■ ACTIVITY ■
Print the records below exactly, leaving out nothing.

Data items
------------------------------------------------------------------------

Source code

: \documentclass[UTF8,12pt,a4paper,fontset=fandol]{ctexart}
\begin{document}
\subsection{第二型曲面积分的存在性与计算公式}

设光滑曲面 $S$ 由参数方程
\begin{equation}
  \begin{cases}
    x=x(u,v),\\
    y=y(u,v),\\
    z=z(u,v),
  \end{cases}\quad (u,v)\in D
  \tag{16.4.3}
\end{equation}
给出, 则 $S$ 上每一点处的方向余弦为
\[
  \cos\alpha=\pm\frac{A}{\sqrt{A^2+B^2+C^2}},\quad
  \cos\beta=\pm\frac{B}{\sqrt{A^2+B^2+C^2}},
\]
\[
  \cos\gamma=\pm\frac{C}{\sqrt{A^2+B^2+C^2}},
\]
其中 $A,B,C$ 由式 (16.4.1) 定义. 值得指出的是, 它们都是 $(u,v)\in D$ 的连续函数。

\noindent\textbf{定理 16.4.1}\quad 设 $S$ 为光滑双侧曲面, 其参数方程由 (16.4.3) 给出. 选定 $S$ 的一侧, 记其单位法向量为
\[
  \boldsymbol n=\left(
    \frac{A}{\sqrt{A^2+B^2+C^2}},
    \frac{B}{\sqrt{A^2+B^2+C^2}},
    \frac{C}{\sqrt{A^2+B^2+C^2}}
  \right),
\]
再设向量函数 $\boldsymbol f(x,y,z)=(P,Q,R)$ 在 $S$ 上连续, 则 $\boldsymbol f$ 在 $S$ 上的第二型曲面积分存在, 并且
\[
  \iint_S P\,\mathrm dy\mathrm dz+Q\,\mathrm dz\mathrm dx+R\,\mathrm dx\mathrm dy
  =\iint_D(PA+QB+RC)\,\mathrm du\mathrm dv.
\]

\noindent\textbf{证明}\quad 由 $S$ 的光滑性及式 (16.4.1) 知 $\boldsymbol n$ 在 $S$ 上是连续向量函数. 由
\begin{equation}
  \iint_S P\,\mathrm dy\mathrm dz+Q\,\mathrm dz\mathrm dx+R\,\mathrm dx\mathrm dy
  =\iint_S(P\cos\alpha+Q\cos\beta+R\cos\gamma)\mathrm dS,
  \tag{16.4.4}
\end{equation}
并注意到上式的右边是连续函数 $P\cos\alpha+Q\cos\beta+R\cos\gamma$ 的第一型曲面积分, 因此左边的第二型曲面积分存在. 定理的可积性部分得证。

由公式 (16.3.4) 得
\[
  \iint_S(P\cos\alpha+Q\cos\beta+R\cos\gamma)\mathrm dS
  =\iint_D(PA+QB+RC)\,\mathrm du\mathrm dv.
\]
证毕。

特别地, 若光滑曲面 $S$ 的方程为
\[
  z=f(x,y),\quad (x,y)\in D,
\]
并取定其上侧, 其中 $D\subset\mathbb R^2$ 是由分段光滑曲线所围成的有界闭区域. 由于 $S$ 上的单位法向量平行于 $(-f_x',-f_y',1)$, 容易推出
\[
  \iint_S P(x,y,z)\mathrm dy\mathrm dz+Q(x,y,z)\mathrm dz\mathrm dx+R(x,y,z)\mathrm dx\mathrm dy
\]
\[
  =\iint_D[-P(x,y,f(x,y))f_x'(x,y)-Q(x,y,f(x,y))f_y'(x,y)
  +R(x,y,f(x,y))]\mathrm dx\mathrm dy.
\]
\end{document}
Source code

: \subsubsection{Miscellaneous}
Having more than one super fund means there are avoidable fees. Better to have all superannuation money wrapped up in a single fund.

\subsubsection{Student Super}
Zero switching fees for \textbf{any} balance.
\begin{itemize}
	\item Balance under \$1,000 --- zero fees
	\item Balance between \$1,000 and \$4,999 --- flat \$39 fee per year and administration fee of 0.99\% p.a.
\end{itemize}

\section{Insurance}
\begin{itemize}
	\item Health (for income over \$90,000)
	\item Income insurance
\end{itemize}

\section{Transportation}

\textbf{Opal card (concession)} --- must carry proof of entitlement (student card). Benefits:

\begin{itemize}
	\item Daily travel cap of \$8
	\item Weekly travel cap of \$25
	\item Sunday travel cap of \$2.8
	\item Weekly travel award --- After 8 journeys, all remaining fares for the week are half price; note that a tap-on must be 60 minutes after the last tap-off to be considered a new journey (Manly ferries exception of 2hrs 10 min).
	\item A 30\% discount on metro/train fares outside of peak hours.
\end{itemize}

------------------------------------------------------------------------

■ ANSWER TO THIS TASK ■
Source code

: \documentclass[UTF8,12pt,a4paper,fontset=fandol]{ctexart}
\begin{document}
\subsection{第二型曲面积分的存在性与计算公式}

设光滑曲面 $S$ 由参数方程
\begin{equation}
  \begin{cases}
    x=x(u,v),\\
    y=y(u,v),\\
    z=z(u,v),
  \end{cases}\quad (u,v)\in D
  \tag{16.4.3}
\end{equation}
给出, 则 $S$ 上每一点处的方向余弦为
\[
  \cos\alpha=\pm\frac{A}{\sqrt{A^2+B^2+C^2}},\quad
  \cos\beta=\pm\frac{B}{\sqrt{A^2+B^2+C^2}},
\]
\[
  \cos\gamma=\pm\frac{C}{\sqrt{A^2+B^2+C^2}},
\]
其中 $A,B,C$ 由式 (16.4.1) 定义. 值得指出的是, 它们都是 $(u,v)\in D$ 的连续函数。

\noindent\textbf{定理 16.4.1}\quad 设 $S$ 为光滑双侧曲面, 其参数方程由 (16.4.3) 给出. 选定 $S$ 的一侧, 记其单位法向量为
\[
  \boldsymbol n=\left(
    \frac{A}{\sqrt{A^2+B^2+C^2}},
    \frac{B}{\sqrt{A^2+B^2+C^2}},
    \frac{C}{\sqrt{A^2+B^2+C^2}}
  \right),
\]
再设向量函数 $\boldsymbol f(x,y,z)=(P,Q,R)$ 在 $S$ 上连续, 则 $\boldsymbol f$ 在 $S$ 上的第二型曲面积分存在, 并且
\[
  \iint_S P\,\mathrm dy\mathrm dz+Q\,\mathrm dz\mathrm dx+R\,\mathrm dx\mathrm dy
  =\iint_D(PA+QB+RC)\,\mathrm du\mathrm dv.
\]

\noindent\textbf{证明}\quad 由 $S$ 的光滑性及式 (16.4.1) 知 $\boldsymbol n$ 在 $S$ 上是连续向量函数. 由
\begin{equation}
  \iint_S P\,\mathrm dy\mathrm dz+Q\,\mathrm dz\mathrm dx+R\,\mathrm dx\mathrm dy
  =\iint_S(P\cos\alpha+Q\cos\beta+R\cos\gamma)\mathrm dS,
  \tag{16.4.4}
\end{equation}
并注意到上式的右边是连续函数 $P\cos\alpha+Q\cos\beta+R\cos\gamma$ 的第一型曲面积分, 因此左边的第二型曲面积分存在. 定理的可积性部分得证。

由公式 (16.3.4) 得
\[
  \iint_S(P\cos\alpha+Q\cos\beta+R\cos\gamma)\mathrm dS
  =\iint_D(PA+QB+RC)\,\mathrm du\mathrm dv.
\]
证毕。

特别地, 若光滑曲面 $S$ 的方程为
\[
  z=f(x,y),\quad (x,y)\in D,
\]
并取定其上侧, 其中 $D\subset\mathbb R^2$ 是由分段光滑曲线所围成的有界闭区域. 由于 $S$ 上的单位法向量平行于 $(-f_x',-f_y',1)$, 容易推出
\[
  \iint_S P(x,y,z)\mathrm dy\mathrm dz+Q(x,y,z)\mathrm dz\mathrm dx+R(x,y,z)\mathrm dx\mathrm dy
\]
\[
  =\iint_D[-P(x,y,f(x,y))f_x'(x,y)-Q(x,y,f(x,y))f_y'(x,y)
  +R(x,y,f(x,y))]\mathrm dx\mathrm dy.
\]
\end{document}
Source code

: \subsubsection{Miscellaneous}
Having more than one super fund means there are avoidable fees. Better to have all superannuation money wrapped up in a single fund.

\subsubsection{Student Super}
Zero switching fees for \textbf{any} balance.
\begin{itemize}
	\item Balance under \$1,000 --- zero fees
	\item Balance between \$1,000 and \$4,999 --- flat \$39 fee per year and administration fee of 0.99\% p.a.
\end{itemize}

\section{Insurance}
\begin{itemize}
	\item Health (for income over \$90,000)
	\item Income insurance
\end{itemize}

\section{Transportation}

\textbf{Opal card (concession)} --- must carry proof of entitlement (student card). Benefits:

\begin{itemize}
	\item Daily travel cap of \$8
	\item Weekly travel cap of \$25
	\item Sunday travel cap of \$2.8
	\item Weekly travel award --- After 8 journeys, all remaining fares for the week are half price; note that a tap-on must be 60 minutes after the last tap-off to be considered a new journey (Manly ferries exception of 2hrs 10 min).
	\item A 30\% discount on metro/train fares outside of peak hours.
\end{itemize}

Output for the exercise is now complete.